HOUSTON — Mark Teixeira got to know Eduardo Perez somewhat during the first baseman’s big-league career and even better in retirement in his current job as a fellow analyst for ESPN.
And Teixeira believes Perez, one of the final four candidates for the Mets manager job, is a “perfect” fit for it.
“I think the No. 1 job description for New York is you have to understand the media, the ownership and the general manager and the atmosphere those guys create for the Mets,” Teixeira said on the field before Game 6 of the World Series between the Nationals and Astros at Minute Maid Park. “It’s difficult. Eduardo understands that.”
Perez, the son of Hall of Famer Tony Perez, has a cross-section of experiences — everything from working as a special assistant with the Indians to being a big-league coach with the Marlins and Astros to working in the media — that can only help, Teixeira said. Help Perez relate to the media and, most important, to his players.

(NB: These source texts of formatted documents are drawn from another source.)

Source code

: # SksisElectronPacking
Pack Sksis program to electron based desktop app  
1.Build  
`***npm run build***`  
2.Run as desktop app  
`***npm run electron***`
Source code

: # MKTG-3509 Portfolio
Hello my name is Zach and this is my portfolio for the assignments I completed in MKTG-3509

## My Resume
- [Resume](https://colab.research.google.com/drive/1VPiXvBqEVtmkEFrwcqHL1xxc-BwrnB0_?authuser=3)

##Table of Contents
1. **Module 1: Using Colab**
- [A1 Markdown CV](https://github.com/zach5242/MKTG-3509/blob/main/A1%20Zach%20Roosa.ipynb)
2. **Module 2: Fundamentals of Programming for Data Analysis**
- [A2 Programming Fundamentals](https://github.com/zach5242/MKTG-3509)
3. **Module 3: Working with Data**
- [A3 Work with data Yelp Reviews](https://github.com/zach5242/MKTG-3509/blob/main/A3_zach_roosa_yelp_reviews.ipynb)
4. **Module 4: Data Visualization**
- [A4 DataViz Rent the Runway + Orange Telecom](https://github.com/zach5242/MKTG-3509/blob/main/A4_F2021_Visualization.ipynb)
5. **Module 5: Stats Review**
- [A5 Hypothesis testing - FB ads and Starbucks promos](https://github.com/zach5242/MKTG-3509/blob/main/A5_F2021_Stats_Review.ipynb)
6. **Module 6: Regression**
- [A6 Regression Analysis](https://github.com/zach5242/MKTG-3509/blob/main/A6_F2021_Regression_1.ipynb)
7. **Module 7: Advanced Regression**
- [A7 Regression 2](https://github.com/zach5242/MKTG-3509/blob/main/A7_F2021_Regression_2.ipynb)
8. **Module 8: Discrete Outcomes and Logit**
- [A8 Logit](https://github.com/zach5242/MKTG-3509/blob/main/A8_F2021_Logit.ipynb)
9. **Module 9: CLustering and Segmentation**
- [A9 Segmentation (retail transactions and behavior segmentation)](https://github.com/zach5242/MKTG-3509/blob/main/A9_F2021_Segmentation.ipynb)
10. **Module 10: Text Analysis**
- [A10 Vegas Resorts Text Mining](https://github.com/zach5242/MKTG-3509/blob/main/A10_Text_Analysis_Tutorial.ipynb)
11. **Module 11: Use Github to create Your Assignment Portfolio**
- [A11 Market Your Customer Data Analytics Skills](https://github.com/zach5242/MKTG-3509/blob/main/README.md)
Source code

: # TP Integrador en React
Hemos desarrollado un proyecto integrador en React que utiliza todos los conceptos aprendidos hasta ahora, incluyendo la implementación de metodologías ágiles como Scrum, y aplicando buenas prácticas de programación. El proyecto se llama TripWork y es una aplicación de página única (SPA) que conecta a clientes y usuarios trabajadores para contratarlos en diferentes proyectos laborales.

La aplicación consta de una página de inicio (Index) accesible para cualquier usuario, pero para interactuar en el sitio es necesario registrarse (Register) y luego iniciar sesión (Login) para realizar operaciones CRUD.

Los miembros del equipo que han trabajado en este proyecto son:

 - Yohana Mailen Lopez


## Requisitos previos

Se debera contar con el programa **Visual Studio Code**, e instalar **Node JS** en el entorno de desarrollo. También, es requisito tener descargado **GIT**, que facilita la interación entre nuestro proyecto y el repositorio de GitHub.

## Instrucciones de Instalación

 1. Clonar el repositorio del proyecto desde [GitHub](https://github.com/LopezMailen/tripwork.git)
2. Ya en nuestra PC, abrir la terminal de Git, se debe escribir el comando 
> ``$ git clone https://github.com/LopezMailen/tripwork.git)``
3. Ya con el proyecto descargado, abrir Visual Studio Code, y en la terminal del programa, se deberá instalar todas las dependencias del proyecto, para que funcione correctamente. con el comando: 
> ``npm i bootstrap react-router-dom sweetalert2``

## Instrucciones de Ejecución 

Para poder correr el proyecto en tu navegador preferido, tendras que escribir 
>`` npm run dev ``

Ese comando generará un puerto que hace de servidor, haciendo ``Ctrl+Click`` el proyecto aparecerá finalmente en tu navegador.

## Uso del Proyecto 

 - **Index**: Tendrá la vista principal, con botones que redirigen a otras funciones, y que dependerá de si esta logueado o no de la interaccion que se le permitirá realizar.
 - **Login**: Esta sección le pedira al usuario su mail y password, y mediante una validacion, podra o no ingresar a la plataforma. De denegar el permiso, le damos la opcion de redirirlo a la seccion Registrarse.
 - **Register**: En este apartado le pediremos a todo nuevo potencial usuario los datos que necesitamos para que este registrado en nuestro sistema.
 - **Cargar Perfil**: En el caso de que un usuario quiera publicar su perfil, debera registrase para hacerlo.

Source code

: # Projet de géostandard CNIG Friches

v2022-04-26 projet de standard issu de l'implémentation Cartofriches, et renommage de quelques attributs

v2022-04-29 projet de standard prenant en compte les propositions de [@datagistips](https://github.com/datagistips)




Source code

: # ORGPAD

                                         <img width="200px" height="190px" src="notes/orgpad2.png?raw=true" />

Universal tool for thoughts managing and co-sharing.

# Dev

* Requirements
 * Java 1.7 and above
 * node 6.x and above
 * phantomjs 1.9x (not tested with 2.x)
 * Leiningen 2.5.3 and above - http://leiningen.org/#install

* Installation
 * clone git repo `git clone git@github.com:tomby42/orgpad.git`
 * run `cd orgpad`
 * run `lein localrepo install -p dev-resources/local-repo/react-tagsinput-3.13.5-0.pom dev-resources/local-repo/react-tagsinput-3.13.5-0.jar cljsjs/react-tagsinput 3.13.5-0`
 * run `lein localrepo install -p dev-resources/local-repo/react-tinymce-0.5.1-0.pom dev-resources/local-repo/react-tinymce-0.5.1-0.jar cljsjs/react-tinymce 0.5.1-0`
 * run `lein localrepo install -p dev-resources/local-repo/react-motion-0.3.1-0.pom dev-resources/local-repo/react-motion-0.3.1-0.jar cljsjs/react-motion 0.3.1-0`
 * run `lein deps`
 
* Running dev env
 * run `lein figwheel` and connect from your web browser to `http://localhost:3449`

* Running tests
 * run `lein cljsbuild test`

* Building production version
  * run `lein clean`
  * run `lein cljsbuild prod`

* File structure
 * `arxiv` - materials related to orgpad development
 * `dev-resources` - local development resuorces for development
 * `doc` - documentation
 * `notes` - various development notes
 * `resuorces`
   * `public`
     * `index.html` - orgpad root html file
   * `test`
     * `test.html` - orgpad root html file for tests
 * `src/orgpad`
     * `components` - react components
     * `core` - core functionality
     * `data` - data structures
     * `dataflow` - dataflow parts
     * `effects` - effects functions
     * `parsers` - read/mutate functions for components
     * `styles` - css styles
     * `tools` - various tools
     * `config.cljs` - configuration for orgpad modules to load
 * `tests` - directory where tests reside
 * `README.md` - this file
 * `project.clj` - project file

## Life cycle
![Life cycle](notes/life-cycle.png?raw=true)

“He’s worked with tons of different teams,” Teixeira said. “He understands what the general manager’s job is and [how] to get that message from the GM and the front office to the players. He’s bi-lingual, he knows hitting, he knows how to pick up tendencies in pitchers. I just think he’d be the perfect candidate.”
Tex likes Joe, too
Teixeira played eight seasons with the Yankees from 2009-16, all of them under Joe Girardi, who was named the Phillies manager.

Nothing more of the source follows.